LAUSR

Mitochondria contribute to tumor growth through multiple metabolic pathways, regulation of extracellular pH, calcium signaling, and apoptosis. Using the Mitochondrial Nuclear Exchange (MNX) mouse models, which pair nuclear genomes with different mitochondrial genomes, we previously showed that mitochondrial single nucleotide polymorphisms (SNPs) regulate mammary carcinoma tumorigenicity and metastatic potential in genetic crosses. Here we tested the hypothesis that polymorphisms in stroma significantly affect tumorigenicity and experimental lung metastasis.
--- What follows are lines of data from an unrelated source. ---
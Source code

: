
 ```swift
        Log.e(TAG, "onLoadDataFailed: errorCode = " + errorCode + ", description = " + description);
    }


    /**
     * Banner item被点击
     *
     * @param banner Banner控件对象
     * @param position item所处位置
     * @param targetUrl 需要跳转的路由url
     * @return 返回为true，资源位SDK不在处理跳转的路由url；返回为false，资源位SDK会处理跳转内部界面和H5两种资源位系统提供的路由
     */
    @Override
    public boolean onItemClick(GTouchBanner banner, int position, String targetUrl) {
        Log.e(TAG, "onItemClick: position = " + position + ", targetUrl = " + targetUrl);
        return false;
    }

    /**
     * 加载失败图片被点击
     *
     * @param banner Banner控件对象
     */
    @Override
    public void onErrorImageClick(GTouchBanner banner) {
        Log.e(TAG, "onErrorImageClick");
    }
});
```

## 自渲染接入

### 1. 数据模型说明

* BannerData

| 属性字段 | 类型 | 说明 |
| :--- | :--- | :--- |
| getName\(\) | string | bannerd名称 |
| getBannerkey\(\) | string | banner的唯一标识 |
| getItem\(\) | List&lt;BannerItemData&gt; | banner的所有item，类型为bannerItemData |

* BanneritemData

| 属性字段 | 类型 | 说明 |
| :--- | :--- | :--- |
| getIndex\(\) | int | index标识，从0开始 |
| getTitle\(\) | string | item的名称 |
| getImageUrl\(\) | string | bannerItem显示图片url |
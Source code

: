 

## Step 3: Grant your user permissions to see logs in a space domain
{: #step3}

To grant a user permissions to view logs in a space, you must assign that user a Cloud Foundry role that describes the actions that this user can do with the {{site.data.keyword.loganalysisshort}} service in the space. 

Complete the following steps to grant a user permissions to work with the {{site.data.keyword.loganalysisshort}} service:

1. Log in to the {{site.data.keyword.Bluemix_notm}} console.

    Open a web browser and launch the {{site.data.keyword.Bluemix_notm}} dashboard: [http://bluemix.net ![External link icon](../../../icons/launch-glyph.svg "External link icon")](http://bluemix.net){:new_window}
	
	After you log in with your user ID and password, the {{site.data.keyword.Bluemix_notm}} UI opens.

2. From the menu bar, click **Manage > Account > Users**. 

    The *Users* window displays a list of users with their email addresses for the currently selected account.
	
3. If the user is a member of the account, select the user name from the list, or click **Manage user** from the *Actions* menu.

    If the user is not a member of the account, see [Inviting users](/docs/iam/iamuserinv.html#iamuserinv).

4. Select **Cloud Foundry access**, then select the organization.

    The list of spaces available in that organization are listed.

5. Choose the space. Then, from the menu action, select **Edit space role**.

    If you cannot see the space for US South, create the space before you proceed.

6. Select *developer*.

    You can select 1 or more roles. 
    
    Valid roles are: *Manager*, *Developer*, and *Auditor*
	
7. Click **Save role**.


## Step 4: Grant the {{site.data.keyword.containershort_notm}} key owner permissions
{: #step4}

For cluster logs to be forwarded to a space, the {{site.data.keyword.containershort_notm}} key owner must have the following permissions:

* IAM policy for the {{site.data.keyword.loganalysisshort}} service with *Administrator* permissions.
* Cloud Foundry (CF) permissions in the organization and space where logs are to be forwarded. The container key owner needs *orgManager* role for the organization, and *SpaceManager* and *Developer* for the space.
Using syngeneic cancer cells (EO771 mammary carcinoma and B16-F10 melanoma cells) injected into wild-type and MNX mice [i.e., same nuclear DNA but different mitochondrial DNA (mtDNA], we showed mt-SNP-dependent increase (C3H/HeN) or decrease (C57BL/6J) in experimental metastasis. Superoxide scavenging reduced experimental metastasis. In addition, expression of lung nuclear-encoded genes changed specifically with mt-SNP. Thus, mitochondrial-nuclear cross-talk alters nuclear-encoded signaling pathways which mediate metastasis via both intrinsic and extrinsic mechanisms.